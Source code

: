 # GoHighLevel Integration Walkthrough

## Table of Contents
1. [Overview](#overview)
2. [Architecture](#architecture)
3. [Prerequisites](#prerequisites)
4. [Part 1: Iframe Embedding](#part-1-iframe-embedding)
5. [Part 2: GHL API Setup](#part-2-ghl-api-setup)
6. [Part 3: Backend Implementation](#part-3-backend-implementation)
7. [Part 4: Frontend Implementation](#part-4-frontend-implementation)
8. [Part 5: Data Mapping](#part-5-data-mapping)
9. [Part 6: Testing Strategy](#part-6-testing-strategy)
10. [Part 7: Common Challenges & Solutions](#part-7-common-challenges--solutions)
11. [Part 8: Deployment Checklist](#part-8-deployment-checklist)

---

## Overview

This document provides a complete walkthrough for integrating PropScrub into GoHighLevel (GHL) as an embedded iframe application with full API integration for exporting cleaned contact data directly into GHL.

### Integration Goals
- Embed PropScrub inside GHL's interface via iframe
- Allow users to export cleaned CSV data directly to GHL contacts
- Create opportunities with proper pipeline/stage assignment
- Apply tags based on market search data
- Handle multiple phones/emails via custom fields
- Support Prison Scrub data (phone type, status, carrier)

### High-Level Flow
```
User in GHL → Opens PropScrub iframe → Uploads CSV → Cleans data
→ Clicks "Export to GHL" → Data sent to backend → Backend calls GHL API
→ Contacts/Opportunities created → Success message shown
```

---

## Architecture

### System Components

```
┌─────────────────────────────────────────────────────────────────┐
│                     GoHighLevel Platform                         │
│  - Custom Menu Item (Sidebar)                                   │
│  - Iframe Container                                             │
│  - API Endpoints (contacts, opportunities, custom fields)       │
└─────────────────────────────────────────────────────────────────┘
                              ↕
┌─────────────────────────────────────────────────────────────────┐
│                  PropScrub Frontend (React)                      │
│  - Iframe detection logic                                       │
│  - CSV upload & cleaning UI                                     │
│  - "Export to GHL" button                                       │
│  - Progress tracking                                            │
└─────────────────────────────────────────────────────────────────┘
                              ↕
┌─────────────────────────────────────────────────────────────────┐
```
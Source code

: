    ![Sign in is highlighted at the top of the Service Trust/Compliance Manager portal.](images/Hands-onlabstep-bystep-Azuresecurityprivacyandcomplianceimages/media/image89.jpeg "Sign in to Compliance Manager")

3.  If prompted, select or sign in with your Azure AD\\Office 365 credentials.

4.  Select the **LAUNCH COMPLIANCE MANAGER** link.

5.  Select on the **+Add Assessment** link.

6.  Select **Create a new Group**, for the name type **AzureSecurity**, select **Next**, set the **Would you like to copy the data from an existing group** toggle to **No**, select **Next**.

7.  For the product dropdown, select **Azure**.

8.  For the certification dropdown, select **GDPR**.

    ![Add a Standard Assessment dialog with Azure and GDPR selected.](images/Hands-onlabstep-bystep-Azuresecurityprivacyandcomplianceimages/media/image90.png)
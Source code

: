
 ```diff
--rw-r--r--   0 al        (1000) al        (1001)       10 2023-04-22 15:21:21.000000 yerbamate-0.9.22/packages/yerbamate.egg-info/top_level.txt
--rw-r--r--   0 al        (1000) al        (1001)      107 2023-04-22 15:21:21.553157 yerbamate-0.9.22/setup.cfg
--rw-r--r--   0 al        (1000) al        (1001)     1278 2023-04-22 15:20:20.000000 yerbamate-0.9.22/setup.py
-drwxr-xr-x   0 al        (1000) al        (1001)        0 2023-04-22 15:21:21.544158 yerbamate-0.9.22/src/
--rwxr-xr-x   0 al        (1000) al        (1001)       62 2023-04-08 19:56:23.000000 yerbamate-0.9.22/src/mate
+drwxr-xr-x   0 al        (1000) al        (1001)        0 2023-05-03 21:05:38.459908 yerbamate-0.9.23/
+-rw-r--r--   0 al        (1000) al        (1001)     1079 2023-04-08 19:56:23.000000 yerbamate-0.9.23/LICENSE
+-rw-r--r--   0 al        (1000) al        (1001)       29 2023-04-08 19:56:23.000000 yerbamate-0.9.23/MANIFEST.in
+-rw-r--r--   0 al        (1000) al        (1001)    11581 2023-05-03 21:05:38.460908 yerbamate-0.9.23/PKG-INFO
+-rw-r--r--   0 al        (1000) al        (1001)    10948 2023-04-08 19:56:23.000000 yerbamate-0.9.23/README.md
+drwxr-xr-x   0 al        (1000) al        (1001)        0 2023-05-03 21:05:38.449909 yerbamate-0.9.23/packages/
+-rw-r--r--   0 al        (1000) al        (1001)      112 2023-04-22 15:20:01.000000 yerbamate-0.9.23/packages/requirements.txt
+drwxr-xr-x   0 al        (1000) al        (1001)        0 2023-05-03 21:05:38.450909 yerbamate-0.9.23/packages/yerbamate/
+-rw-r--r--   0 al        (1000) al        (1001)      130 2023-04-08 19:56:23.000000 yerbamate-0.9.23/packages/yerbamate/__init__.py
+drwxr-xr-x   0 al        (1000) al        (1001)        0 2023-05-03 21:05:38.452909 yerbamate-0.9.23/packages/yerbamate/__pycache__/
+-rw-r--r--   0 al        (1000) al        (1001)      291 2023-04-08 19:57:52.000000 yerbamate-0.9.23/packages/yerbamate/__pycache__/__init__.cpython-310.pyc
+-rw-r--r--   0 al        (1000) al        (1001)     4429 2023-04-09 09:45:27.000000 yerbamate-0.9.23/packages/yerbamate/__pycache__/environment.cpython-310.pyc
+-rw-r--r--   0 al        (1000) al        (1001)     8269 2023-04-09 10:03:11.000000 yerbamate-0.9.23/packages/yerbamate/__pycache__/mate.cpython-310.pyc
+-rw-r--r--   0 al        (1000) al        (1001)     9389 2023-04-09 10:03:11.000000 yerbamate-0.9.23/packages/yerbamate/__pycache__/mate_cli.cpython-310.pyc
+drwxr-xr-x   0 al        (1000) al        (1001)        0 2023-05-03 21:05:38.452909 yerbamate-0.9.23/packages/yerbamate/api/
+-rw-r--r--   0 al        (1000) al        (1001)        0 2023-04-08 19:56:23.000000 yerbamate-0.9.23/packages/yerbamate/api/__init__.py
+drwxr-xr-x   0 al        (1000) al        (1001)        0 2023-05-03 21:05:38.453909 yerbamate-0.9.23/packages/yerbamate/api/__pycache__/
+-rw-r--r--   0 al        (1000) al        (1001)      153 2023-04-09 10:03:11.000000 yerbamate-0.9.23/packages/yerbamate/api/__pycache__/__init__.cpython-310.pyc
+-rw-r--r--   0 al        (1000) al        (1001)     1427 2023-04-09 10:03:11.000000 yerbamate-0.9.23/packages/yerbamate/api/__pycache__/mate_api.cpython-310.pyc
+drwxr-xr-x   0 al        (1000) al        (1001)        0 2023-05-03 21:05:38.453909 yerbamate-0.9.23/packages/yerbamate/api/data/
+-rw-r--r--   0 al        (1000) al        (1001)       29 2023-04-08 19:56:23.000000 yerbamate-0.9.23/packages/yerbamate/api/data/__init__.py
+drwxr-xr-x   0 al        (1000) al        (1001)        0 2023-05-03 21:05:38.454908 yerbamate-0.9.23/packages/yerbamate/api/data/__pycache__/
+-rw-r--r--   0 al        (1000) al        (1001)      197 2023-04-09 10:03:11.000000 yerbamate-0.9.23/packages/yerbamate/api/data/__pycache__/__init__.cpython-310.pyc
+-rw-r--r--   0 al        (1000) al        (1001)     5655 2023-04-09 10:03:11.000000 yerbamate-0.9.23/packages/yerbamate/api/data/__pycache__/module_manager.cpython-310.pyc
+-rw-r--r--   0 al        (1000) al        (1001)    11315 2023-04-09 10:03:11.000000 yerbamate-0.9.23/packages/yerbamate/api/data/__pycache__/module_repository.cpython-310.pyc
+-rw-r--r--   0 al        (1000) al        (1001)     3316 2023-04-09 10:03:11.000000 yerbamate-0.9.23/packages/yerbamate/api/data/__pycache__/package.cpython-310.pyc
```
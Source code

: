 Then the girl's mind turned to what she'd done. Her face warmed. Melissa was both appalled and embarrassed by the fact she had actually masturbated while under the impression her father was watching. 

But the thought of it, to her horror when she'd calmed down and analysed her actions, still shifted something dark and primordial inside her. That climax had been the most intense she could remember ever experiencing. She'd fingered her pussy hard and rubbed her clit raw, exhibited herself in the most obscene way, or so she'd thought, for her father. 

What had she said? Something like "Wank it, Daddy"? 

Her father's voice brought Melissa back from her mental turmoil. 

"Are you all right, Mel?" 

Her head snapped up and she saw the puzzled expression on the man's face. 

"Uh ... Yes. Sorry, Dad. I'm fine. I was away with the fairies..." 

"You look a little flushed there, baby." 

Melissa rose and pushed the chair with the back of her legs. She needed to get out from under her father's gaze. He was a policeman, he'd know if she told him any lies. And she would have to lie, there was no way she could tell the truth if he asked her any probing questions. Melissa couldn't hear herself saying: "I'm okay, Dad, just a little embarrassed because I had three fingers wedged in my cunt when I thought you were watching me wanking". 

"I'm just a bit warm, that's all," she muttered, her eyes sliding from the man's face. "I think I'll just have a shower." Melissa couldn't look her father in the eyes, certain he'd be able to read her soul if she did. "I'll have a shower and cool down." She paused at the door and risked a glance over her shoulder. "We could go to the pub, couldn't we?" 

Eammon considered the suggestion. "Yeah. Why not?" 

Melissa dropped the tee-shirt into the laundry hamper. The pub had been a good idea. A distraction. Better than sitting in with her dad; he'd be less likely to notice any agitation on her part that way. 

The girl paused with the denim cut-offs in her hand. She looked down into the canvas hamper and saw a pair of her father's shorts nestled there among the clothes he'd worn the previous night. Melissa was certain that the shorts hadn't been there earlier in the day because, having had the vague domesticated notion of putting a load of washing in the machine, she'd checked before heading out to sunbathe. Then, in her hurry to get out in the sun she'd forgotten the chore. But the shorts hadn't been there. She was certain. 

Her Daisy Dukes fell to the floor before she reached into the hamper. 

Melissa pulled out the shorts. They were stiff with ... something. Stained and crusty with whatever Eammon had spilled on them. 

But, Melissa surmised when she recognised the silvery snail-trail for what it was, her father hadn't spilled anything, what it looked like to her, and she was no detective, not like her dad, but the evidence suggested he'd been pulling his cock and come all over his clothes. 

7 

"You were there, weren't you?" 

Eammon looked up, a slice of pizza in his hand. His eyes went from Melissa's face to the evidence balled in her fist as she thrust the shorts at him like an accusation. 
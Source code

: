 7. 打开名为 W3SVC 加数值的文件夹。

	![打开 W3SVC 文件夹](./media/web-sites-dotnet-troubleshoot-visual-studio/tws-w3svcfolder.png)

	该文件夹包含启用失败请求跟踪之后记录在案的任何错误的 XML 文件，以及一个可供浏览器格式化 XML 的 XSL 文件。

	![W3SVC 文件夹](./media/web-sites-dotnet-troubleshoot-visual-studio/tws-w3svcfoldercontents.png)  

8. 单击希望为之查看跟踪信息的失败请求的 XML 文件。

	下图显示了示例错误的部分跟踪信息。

----------------

» **Requirement**:
Output the lines above between the one holding "### System Components" and the one holding "dropdown, select **GDPR**.", inclusive, with nothing before or after them.

» **Answer for the task**:
### System Components

```
┌─────────────────────────────────────────────────────────────────┐
│                     GoHighLevel Platform                         │
│  - Custom Menu Item (Sidebar)                                   │
│  - Iframe Container                                             │
│  - API Endpoints (contacts, opportunities, custom fields)       │
└─────────────────────────────────────────────────────────────────┘
                              ↕
┌─────────────────────────────────────────────────────────────────┐
│                  PropScrub Frontend (React)                      │
│  - Iframe detection logic                                       │
│  - CSV upload & cleaning UI                                     │
│  - "Export to GHL" button                                       │
│  - Progress tracking                                            │
└─────────────────────────────────────────────────────────────────┘
                              ↕
┌─────────────────────────────────────────────────────────────────┐
```
Source code

:    ![Sign in is highlighted at the top of the Service Trust/Compliance Manager portal.](images/Hands-onlabstep-bystep-Azuresecurityprivacyandcomplianceimages/media/image89.jpeg "Sign in to Compliance Manager")

3.  If prompted, select or sign in with your Azure AD\\Office 365 credentials.

4.  Select the **LAUNCH COMPLIANCE MANAGER** link.

5.  Select on the **+Add Assessment** link.

6.  Select **Create a new Group**, for the name type **AzureSecurity**, select **Next**, set the **Would you like to copy the data from an existing group** toggle to **No**, select **Next**.

7.  For the product dropdown, select **Azure**.

8.  For the certification dropdown, select **GDPR**.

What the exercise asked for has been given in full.